Who knew Nigeria was building a world trade center complex in Abuja?
"One of the missions of WTC Abuja is to improve trade relations between Nigeria and the rest of the world," Vinay Mahtani, CEO of the site's developer, Lagos-based Churchgate Group, told CNN.
"For example, it will enable international businesses to make investments in our community. Ties will be forged between government agencies, non-governmental organizations and international corporations, and the additional business that is captured within the walls of the World Trade Center will provide tax revenues to government which can be used to improve the welfare of the people."
Funded by local and foreign financial institutions, as well as private investors, to the tune of 200 billion Nigerian Naira, or just over $1 billion, the WTC Abuja will be the largest mixed-use development in West Africa. It will join a network of 323 locations in 89 countries, started in 1970 with the inauguration of the first World Trade Center in New York City.
According to CNN, WTC Abuja has been under development since 2010, on a lot spanning over six million square feet in the Central Business Area of the capital.
The location offers easy access to the city center and the airport, with a dual-carriage highway surrounding the site and a new light rail system currently under construction.
On the Ups and Downs of the project Adekunle Salau, Ernst & Young Advisory Leader for West Africa noted that though Abuja and Lagos will benefit from this project, but it boost prices of properties in the already priced capital.
"There is no doubt that Abuja and Lagos will benefit tremendously from high end commercial and residential real estates," Salau told CNN.
"My expectation is that if this is executed to plan, Abuja will be able to host world class conferences and compete favorably with Johannesburg and Cape town for international events.

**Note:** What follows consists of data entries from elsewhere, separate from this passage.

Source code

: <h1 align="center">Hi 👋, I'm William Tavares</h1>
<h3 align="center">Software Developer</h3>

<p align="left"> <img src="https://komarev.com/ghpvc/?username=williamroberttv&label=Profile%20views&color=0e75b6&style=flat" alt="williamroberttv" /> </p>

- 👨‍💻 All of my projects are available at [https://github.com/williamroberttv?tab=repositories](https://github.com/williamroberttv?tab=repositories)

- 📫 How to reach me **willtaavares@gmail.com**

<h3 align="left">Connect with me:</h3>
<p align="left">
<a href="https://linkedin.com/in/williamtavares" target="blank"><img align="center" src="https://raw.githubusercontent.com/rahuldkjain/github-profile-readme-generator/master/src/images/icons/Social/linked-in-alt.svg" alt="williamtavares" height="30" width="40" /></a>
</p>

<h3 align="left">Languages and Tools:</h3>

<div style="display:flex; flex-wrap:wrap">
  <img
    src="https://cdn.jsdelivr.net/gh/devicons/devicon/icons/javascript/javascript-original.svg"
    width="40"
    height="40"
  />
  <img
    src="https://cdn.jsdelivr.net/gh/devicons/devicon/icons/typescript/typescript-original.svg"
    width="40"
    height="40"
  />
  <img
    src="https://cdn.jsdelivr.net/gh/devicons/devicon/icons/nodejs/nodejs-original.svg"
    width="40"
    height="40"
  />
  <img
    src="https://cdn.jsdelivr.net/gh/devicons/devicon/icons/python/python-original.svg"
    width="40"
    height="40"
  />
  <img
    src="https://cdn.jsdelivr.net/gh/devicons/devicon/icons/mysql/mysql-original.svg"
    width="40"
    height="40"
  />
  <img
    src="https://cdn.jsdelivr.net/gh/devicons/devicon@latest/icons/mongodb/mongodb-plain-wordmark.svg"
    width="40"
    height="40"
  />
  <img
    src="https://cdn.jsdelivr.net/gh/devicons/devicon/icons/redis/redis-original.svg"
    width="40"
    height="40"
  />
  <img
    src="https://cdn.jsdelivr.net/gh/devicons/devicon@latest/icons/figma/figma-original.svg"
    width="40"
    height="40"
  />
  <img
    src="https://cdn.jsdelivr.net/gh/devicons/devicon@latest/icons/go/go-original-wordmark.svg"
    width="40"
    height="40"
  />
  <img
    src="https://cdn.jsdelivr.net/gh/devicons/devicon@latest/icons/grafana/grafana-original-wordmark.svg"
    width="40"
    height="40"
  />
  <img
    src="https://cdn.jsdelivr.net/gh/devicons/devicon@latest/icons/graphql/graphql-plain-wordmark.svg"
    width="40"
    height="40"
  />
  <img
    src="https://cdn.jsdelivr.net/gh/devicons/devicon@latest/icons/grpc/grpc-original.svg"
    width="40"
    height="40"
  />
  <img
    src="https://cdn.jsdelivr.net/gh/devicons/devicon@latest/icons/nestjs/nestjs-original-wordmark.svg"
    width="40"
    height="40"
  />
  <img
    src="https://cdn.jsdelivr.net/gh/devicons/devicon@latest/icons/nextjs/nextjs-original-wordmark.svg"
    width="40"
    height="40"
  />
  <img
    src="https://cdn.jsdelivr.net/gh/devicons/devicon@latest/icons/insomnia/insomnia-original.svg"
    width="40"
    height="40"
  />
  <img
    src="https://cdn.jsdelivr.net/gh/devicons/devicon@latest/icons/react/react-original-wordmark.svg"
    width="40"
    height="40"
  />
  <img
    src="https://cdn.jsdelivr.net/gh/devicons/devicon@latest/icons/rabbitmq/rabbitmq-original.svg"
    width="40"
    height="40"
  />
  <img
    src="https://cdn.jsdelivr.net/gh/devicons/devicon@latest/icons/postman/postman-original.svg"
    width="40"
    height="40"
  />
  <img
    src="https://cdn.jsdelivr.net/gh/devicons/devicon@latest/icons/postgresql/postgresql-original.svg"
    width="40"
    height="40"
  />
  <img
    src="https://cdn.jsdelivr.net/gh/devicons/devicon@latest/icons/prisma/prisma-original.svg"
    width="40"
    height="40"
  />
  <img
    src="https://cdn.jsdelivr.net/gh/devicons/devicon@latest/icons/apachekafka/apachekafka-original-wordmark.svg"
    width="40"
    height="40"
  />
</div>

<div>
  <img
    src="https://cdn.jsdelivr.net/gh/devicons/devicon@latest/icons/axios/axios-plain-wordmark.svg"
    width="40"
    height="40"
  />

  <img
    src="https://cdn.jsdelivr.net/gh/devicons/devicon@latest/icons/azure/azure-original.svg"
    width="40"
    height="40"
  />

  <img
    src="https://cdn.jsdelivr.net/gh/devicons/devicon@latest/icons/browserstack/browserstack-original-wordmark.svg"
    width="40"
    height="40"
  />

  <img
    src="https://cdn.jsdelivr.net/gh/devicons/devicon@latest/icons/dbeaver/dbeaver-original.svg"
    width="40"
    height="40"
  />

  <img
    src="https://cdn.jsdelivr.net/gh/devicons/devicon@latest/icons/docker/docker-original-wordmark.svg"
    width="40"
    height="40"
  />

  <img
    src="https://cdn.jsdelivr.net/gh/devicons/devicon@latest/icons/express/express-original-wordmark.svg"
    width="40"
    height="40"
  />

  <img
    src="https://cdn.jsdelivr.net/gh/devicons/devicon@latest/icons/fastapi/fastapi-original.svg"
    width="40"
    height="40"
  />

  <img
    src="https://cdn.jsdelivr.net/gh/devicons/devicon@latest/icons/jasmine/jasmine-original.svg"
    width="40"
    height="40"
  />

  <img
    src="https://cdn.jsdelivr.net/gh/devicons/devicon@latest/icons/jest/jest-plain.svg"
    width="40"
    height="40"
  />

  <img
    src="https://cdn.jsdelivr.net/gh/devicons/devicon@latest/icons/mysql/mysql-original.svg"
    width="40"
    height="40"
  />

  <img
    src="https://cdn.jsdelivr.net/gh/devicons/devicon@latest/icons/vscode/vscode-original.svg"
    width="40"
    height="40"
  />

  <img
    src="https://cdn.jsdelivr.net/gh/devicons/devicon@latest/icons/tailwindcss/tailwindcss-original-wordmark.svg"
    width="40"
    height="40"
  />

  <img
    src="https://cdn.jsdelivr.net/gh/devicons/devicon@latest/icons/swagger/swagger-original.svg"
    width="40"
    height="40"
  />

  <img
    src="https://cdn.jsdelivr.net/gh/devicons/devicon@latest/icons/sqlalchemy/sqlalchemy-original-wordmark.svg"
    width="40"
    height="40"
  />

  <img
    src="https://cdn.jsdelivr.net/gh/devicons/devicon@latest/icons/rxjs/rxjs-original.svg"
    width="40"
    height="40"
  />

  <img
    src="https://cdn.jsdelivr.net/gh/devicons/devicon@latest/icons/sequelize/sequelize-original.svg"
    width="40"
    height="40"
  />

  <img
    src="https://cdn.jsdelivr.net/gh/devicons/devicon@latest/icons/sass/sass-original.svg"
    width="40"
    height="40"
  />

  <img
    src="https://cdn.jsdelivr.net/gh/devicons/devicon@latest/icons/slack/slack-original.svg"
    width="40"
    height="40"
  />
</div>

"It may also moderate the cost of hotels and rents in Abuja, but more importantly it should add significantly to the economic development of the capital, creating employment in the service and retail sectors.
"The downside is that it can also be artificially priced,thereby continuing heat up the already high cost of Abuja properties and secondly, the amenities may not be developed to the quality expected from the WTA brand."
Abuja is Nigeria's capital city, a role for which it was purposely built starting in 1976, much in the same way as Brasilia for Brazil and Canberra for Australia. Its physical location in the middle of the country is a good metaphor for its neutral role of unity.